P.S. Have you learned any calculus?

 

[mihalaras]

The logic of find the derivative is to help in maximizing the likelihood. Since [imath]\log[/imath] is a monotonic function its maximum is achieved for the same value of [imath]\lambda[/imath], but the expression is simpler.

Thanks for your answers. You are right about 1), however there is a slight misunderstanding on what I asked on numbers 2) and 3). I didn't explain it correctly at the beginning, so let me try to rephrase.

You explained me the theoretical reason on the steps that we follow, which I can understand.

What I struggled to understand was the practical finding of the derivative e^(Σ(-xi)/λ) which turns out to be Σxi/λ^2 . What is the formula that we follow in order to find this one out?

 

[BigBeachBanana]

Thanks for your answers. You are right about 1), however there is a slight misunderstanding on what I asked on numbers 2) and 3). I didn't explain it correctly at the beginning, so let me try to rephrase.

You explained me the theoretical reason on the steps that we follow, which I can understand.

What I struggled to understand was the practical finding of the derivative e^(Σ(-xi)/λ) which turns out to be Σxi/λ^2 . What is the formula that we follow in order to find this one out?

Is this your work or a posted solution? A few comments

• That's the incorrect density function for the exponential function (pointed out above)
• The maximum likelihood is incorrect. It should be [imath]\lambda = \dfrac{1}{\bar{x}}[/imath]
• The second derivative should be divided by [imath]\lambda^3[/imath] not [imath]\lambda^2[/imath]

 

[blamocur]

What I struggled to understand was the practical finding of the derivative e^(Σ(-xi)/λ) which turns out to be Σxi/λ^2 .

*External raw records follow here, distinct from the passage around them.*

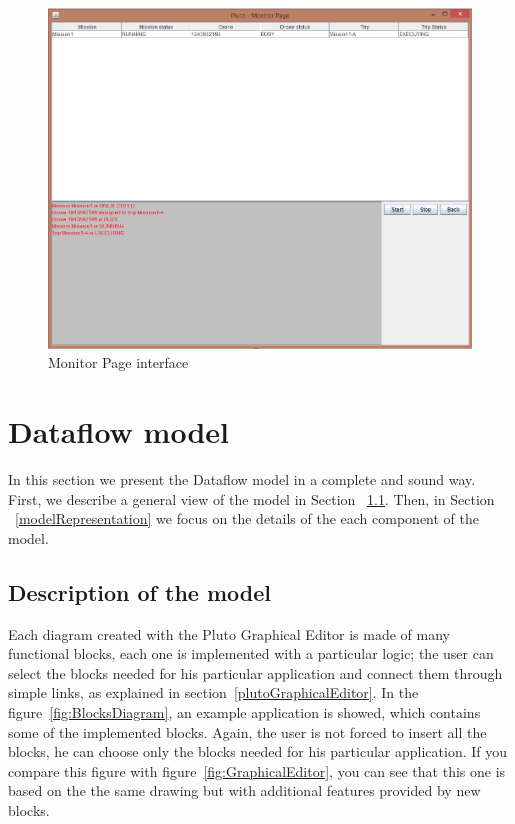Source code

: \begin{figure}[htb]
  \centering
  \includegraphics[width=\linewidth]{pictures/MonitorPage.png}
  \caption{Monitor Page interface}
  \label{fig:MonitorPage}
\end{figure}

\newpage

\section{Dataflow model}\label{dataFlow}

In this section we present the Dataflow model in a complete and sound way.
First, we describe a general view of the model in Section ~\ref{descriprionOfModel}. Then, in Section ~\ref{modelRepresentation} we focus on the details of the each component of the model.


\subsection{Description of the model}
\label{descriprionOfModel}

Each diagram created with the Pluto Graphical Editor is made of many functional blocks, each one is implemented with a particular logic; the user can select the blocks needed for his particular application and connect them through simple links, as explained in section~\ref{plutoGraphicalEditor}.
In the figure~\ref{fig:BlocksDiagram}, an example application is showed, which contains some of the implemented blocks.
Again, the user is not forced to insert all the blocks, he can choose only the blocks needed for his particular application.
If you compare this figure with figure~\ref{fig:GraphicalEditor}, you can see that this one is based on the the same drawing but with additional features provided by new blocks.
\\

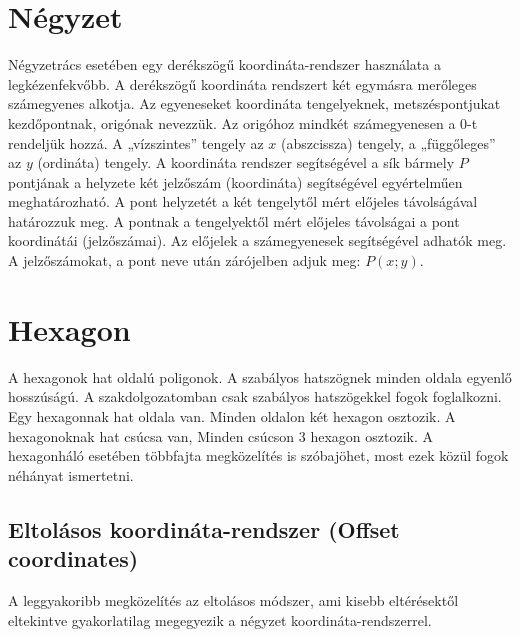 
\section{Négyzet}

Négyzetrács esetében egy derékszögű koordináta-rendszer használata a legkézenfekvőbb. 
\newline
\newline A derékszögű koordináta rendszert két egymásra merőleges számegyenes alkotja. Az egyeneseket koordináta tengelyeknek, metszéspontjukat kezdőpontnak, origónak nevezzük. Az origóhoz mindkét számegyenesen a $0$-t rendeljük hozzá. A „vízszintes” tengely az $x$ (abszcissza) tengely, a „függőleges” az $y$ (ordináta) tengely.
\newline
\newline A koordináta rendszer segítségével a sík bármely $P$ pontjának a helyzete két jelzőszám (koordináta) segítségével egyértelműen meghatározható. A pont helyzetét a két tengelytől mért előjeles távolságával határozzuk meg. A pontnak a tengelyektől mért előjeles távolságai a pont koordinátái (jelzőszámai). Az előjelek a számegyenesek segítségével adhatók meg. A jelzőszámokat, a pont neve után zárójelben adjuk meg: $P(x;y)$.

\section{Hexagon}

A hexagonok hat oldalú poligonok. A szabályos hatszögnek minden oldala egyenlő hosszúságú. A szakdolgozatomban csak szabályos hatszögekkel fogok foglalkozni. 
\newline
\newline Egy hexagonnak hat oldala van. Minden oldalon két hexagon osztozik. A hexagonoknak hat csúcsa van, Minden csúcson 3 hexagon osztozik.
\newline
\newline A hexagonháló esetében többfajta megközelítés is szóbajöhet, most ezek közül fogok néhányat ismertetni. 

\subsection{Eltolásos koordináta-rendszer (Offset coordinates)}

A leggyakoribb megközelítés az eltolásos módszer, ami kisebb eltérésektől eltekintve gyakorlatilag megegyezik a négyzet koordináta-rendszerrel. 
\newline
\newline\newline

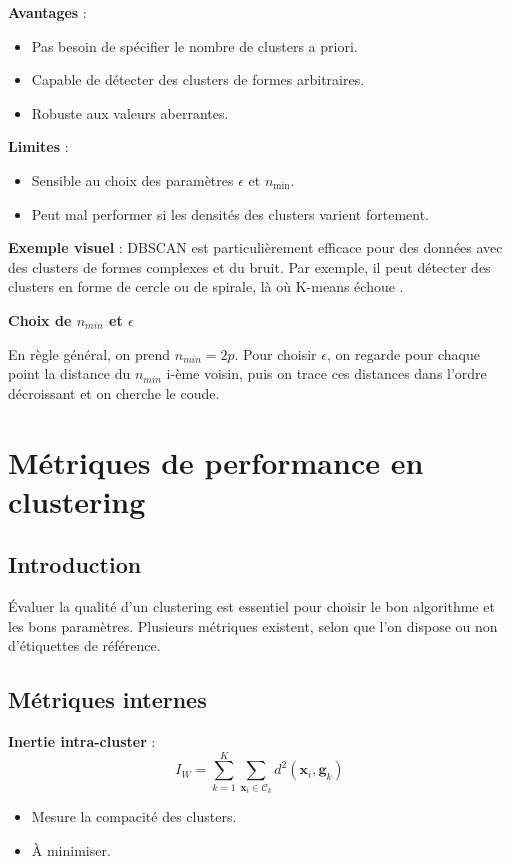 \documentclass[10pt,a4paper]{article}
\begin{document}
\textbf{Avantages} :
\begin{itemize}
    \item Pas besoin de spécifier le nombre de clusters a priori.
    \item Capable de détecter des clusters de formes arbitraires.
    \item Robuste aux valeurs aberrantes.
\end{itemize}

\textbf{Limites} :
\begin{itemize}
    \item Sensible au choix des paramètres $\epsilon$ et $n_{\text{min}}$.
    \item Peut mal performer si les densités des clusters varient fortement.
\end{itemize}

\textbf{Exemple visuel} :
DBSCAN est particulièrement efficace pour des données avec des clusters de formes complexes et du bruit. Par exemple, il peut détecter des clusters en forme de cercle ou de spirale, là où K-means échoue \cite{dbscan-datacamp, dbscan-kdnuggets}.

\textbf{Choix de $n_{min}$ et $\epsilon$}

En règle général, on prend $n_{min} = 2p$. Pour choisir $\epsilon$, on regarde pour chaque point la distance du $n_{min}$ i-ème voisin, puis on trace ces distances dans l'ordre décroissant et on cherche le coude.

\section*{Métriques de performance en clustering}

\subsection*{Introduction}

Évaluer la qualité d'un clustering est essentiel pour choisir le bon algorithme et les bons paramètres. Plusieurs métriques existent, selon que l'on dispose ou non d'étiquettes de référence.

\subsection*{Métriques internes}

\textbf{Inertie intra-cluster} :
$$I_W = \sum_{k=1}^{K} \sum_{\mathbf{x}_i \in \mathcal{C}_k} d^2(\mathbf{x}_i, \mathbf{g}_k)$$
\begin{itemize}
    \item Mesure la compacité des clusters.
    \item À minimiser.
\end{itemize}
\end{document}

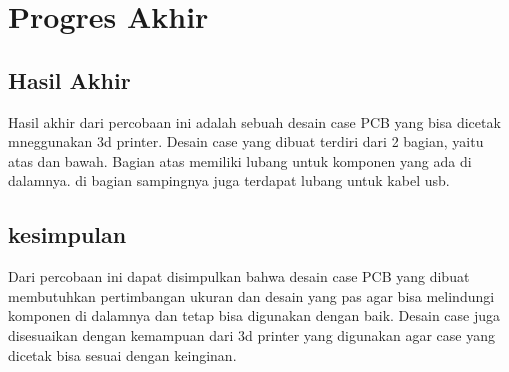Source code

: \section*{Progres Akhir}
\indent
\subsection*{Hasil Akhir}
Hasil akhir dari percobaan ini adalah sebuah desain case PCB yang bisa dicetak mneggunakan 3d printer. Desain case yang dibuat terdiri dari 2 bagian, yaitu atas dan bawah. Bagian atas memiliki lubang untuk komponen yang ada di dalamnya. di bagian sampingnya juga terdapat lubang untuk kabel usb. \\

\subsection*{kesimpulan}
Dari percobaan ini dapat disimpulkan bahwa desain case PCB yang dibuat membutuhkan pertimbangan ukuran dan desain yang pas agar bisa melindungi komponen di dalamnya dan tetap bisa digunakan dengan baik. Desain case juga disesuaikan dengan kemampuan dari 3d printer yang digunakan agar case yang dicetak bisa sesuai dengan keinginan.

It is not the derivative of [imath]e^{\sum x_i / \lambda}[/imath] but of log of [imath]e^{\sum x_i / \lambda}[/imath]. Does it make sense now?

 

[mihalaras]

Is this your work or a posted solution? A few comments

• That's the incorrect density function for the exponential function (pointed out above)
• The maximum likelihood is incorrect. It should be [imath]\lambda = \dfrac{1}{\bar{x}}[/imath]
• The second derivative should be divided by [imath]\lambda^3[/imath] not [imath]\lambda^2[/imath]

Thank you a lot for the corrections!

It is actually from notes of a classmate of mine, so it's possible he copied something wrong.

 

[mihalaras]

It is not the derivative of [imath]e^{\sum x_i / \lambda}[/imath] but of log of [imath]e^{\sum x_i / \lambda}[/imath]. Does it make sense now

Oh yes, you are right. Thank you a lot for your time.

 

[BigBeachBanana]

Thank you a lot for the corrections!

It is actually from notes of a classmate of mine, so it's possible he copied something wrong.

See this link

 

[khansaheb]

Description
We have X=(X1,X2,...,Xn) random sample ~ E(λ)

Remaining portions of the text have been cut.